New-ish Asus routers [CORRECTION: at least two routers bought in Sweden] seem to enable "Yandex.DNS" by default. This forwards all of your DNS lookups to Yandex, a large Russian search engine. I discovered this on my dad's router when he had troubles accessing his bank from his broadband but not on his phone. (Presumably, the bank geoblocked Russian IPs as a protest to the invasion of Ukraine.)

I get that you need to trust someone with your DNS lookups (your ISP, Google, Cloudfare, etc), but I didn't expect the non-ISP option to be the default...

Check your router!

#security #privacy

Thanks for great comments!
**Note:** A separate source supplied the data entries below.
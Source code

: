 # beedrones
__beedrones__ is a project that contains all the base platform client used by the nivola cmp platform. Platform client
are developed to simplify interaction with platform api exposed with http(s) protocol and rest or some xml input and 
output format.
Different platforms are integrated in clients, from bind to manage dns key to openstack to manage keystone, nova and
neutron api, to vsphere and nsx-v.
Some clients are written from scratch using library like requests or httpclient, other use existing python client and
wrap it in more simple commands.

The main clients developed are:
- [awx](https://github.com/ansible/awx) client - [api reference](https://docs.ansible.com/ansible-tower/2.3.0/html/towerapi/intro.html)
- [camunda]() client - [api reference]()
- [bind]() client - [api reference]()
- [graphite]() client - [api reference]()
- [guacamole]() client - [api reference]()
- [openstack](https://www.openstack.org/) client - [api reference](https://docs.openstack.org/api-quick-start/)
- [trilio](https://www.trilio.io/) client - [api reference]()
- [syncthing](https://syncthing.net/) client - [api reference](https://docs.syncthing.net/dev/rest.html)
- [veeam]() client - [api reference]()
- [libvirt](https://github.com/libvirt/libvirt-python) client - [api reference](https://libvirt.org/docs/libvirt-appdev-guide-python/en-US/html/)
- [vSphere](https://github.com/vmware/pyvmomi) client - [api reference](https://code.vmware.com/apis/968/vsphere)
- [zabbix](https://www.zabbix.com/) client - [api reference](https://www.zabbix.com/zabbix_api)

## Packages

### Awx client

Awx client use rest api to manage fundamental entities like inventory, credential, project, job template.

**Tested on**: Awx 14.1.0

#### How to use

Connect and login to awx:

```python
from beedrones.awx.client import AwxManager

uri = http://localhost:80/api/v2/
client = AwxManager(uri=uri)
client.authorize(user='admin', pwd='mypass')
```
I should have said a few things differently...

"New-ish Asus routers seem to..." I should have said "at least two routers bought in Sweden". I didn't consider that there could be regional differences.

[The screenshot] This was from my dad's router, but from the Yandex.DNS website. I wanted to share a screenshot that showed what the setting looked like and I didn't have one from my dad.

"Presumably, the bank geoblocked Russian IPs" This was a guess from me and a half-baked thought (but see comments from others!).

Let's go over some details!

First, let me recap what I actually saw. My dad couldn't log into his bank on his broadband, but it worked fine when when using a mobile phone hotspot. I pinged the bank's domain and I asked him to ping it too. For me it resolved to an IPv4 address and it respoinded to ping. For him it wouldn't even resolve to an IP.

Ipconfig said the DNS server was 192.168.1.1, so I asked him to log into his router with that IP. When we looked at the WAN settings he pointed out that there was a yellow warning text saying "Clients are using Yandex.DNS regardless of the DNS setting.". This string was in English while the rest of the UI was in Swedish.

After some searching I found out that it was possible to disable Yandex.DNS from the parent controls settings (under "AiProtection"). After my dad disabled it, the bank's website immediately worked again.

Which router did he use and where did he get it from? The router says Asus AC1900 on the front, and Asus RT-AC68U V3, Made in China on the back. (The screenshot was from the Yandex.DNS website, not his router.) He bought the router new from Webhallen, one of the major consumer electronics and computer store chains in Sweden.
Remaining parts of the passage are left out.